Did I mention my friend went to a Bible college? [1]

And there we have it: real-life application of a literal reading of some verses from this morning’s gospel passage. Three weeks ago I eagerly, almost ecstatically made a commitment to myself and to you that we would spend the next six weeks, right up until Lent, immersing ourselves in the Sermon on the Mount. We would swim in it! We would let it seep into our souls! How on earth, in all my excitement, did I manage to completely forget about this passage? This passage, which, when I turned to it on Monday morning, made me say, “Uh oh.” As Monday turned to Tuesday, and Tuesday turned to Wednesday, and Wednesday turned to Thursday, I kept going back to the passage to make sure it really said all these incredibly difficult, depressing, and downright nasty things. Maybe, I thought, it would be ok to skip Matthew—just this week. Maybe, I thought, I could preach on the Deuteronomy passage, and call it a palate cleanser. Like sherbet!

But I made a commitment. We made a commitment! We are going to stay with Jesus, up on this mountain, and hear everything he has to say to us. Not only that, we are going to trust Jesus. We are going to trust that he has Good News for us, today as well as every other day.

So let’s listen in. Jesus is talking, remember, to his friends and followers—the disciples are a little core group he has around him, but the crowds are following too. So, although his words are directed at those close to him, many more than that are listening.

“You have heard it said.” We can divide this passage into three parts. Each of these parts begins with those words: You have heard it said. It might be good, at the outset, to pay attention to who, exactly, was doing the speaking in that case—we have heard it said where? By whom? Well, those who normally went about reminding people of all the rules and regulations they had to follow were the religious leaders of the community, in Jesus’ case, the scribes and the Pharisees. Pharisees, in particular, were very concerned with correct observance of the law. Pharisees tended to be the face of religious law-enforcement in the community. That phrase, “You have heard it said,” implies strongly, “by the scribes and Pharisees.”

I want to remind us here that Matthew is our most Jewish gospel; it is the gospel most likely written by a Jew and for a Jewish community. So, to think that what happens in this passage is somehow Jesus attacking Judaism—well, that’s absolutely not the case. This isn’t a rejection by Jesus of his heritage. Quite the opposite. This is a full-throated engagement of Jesus with his heritage. This is a family conversation—and you know how lively family conversations can be! This is Jesus, adding his wisdom to the wisdom of the ages.
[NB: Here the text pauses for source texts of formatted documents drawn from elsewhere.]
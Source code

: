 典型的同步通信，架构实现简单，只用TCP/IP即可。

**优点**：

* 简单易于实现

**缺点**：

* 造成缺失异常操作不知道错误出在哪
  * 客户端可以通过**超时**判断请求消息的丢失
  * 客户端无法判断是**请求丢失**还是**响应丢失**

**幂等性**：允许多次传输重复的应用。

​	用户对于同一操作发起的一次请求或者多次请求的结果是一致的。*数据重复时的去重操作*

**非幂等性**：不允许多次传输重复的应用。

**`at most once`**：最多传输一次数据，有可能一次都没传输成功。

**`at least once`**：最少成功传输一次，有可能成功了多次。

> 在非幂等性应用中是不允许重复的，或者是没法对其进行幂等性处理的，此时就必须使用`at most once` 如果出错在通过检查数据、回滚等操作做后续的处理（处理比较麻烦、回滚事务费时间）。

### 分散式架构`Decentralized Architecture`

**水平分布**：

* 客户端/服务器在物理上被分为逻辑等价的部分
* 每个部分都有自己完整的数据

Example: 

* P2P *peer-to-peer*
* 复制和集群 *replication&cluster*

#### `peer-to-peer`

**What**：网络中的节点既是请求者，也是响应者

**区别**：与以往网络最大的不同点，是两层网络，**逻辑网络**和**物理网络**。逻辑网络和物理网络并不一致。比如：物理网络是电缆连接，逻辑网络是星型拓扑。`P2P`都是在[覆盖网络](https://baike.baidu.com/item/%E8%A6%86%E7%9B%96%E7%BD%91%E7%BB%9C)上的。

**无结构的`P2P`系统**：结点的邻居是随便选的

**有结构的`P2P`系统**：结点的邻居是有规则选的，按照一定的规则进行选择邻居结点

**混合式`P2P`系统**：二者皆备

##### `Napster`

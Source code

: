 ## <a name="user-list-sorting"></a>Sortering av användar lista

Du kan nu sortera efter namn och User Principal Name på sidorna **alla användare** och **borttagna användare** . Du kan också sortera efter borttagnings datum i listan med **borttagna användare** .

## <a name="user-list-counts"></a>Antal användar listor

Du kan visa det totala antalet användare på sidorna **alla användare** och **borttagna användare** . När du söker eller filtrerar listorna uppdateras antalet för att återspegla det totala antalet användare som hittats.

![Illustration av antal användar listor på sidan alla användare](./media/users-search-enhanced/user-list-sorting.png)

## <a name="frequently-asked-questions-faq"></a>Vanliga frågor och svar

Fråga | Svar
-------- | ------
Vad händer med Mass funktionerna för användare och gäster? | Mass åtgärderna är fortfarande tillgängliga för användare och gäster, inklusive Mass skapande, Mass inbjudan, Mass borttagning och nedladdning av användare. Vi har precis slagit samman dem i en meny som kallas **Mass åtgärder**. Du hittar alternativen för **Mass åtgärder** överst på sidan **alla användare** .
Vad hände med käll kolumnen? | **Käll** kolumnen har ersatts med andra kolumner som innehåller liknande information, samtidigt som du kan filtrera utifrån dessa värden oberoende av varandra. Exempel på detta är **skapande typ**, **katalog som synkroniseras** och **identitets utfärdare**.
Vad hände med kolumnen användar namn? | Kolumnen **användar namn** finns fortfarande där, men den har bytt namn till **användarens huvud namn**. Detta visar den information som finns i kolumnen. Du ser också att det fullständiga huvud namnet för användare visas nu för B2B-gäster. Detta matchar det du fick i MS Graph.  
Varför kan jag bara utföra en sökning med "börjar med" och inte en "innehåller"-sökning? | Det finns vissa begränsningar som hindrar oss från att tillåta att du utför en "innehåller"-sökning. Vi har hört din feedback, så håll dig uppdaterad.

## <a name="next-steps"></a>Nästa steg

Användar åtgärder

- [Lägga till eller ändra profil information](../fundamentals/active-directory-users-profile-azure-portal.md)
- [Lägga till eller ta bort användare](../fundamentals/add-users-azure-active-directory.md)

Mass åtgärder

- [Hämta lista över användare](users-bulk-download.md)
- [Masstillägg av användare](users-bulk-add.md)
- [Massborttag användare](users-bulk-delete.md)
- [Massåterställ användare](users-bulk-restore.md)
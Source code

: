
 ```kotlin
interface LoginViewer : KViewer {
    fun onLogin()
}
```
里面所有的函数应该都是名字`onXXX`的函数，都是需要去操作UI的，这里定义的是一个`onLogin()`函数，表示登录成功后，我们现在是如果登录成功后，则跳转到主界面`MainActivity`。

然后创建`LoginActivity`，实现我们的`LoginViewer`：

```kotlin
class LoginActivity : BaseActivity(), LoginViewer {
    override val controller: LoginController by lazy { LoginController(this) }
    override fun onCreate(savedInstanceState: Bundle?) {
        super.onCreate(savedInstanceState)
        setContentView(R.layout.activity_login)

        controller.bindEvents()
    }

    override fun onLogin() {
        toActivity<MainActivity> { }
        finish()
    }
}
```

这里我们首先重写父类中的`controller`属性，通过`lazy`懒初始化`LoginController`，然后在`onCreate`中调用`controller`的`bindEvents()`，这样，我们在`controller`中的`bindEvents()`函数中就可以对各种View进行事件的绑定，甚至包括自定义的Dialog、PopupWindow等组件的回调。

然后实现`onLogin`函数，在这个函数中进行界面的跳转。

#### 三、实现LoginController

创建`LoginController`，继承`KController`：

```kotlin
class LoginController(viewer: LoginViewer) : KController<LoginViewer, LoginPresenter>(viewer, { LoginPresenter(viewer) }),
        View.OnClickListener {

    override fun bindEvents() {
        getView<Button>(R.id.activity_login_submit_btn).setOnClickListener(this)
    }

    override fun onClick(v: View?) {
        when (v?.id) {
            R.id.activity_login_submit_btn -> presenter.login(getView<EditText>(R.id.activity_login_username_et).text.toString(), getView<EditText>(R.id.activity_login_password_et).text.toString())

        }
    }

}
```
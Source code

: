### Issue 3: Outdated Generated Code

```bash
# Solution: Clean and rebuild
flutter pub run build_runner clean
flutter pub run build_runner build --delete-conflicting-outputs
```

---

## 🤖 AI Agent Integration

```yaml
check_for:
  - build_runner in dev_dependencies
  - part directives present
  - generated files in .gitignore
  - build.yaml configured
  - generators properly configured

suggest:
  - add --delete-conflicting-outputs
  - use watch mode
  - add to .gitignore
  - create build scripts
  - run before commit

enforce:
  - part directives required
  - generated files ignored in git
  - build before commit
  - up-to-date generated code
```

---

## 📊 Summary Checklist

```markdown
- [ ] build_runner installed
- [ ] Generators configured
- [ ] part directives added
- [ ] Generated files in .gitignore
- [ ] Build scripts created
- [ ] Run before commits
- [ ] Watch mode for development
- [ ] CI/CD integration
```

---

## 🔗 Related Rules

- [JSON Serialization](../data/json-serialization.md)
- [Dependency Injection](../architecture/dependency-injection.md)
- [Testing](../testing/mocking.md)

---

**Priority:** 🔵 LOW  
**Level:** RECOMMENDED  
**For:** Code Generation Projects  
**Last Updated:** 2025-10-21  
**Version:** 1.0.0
And Jesus appears to out-legalize the legalists. First, the law against murder. Jesus says, You have heard it said, ‘You shall not murder’… But I say to you that if you are angry with a brother or sister, if you insult a brother or sister, even if you say ‘You fool,’ to a brother or sister, you will be judged! [Matthew 5:21-22]. Jesus shocks his audience with this. His words absolutely fly in the face of what they’ve been taught. There is no prohibition in the Hebrew Scriptures against anger. In fact, many characters in the bible become angry, often righteously so. God is angry once or twice, as I recall. So what is Jesus doing, exactly? Why is he making such shocking statements?

Second, the law against adultery and divorce. “You have heard that it was said, ‘You shall not commit adultery.’ But I say to you that everyone who looks at a woman with lust has already committed adultery with her in his heart.” [Matthew 5:27-28]. Everyone above a certain age remembers when President Jimmy Carter famously said, in an interview, that he had committed adultery in his heart. He took a lot of ribbing for that—the late night talk shows had a field day. But he was trying to speak very earnestly about what his faith had taught him, how it influenced his understanding of his own actions and reactions.

The third portion treats the taking of oaths, which is nowhere regarded as a sin in scripture. In fact, oaths are required in certain circumstances—entering into covenants, for example. This takes us closer to the truth of what Jesus is doing here. Jesus is pushing us, pushing us to the place where we all are likely to throw our hands up in despair, and say, “Who can do this? Who can uphold these standards?” And, of course, the answer is, No one. Not one of us. It’s impossible.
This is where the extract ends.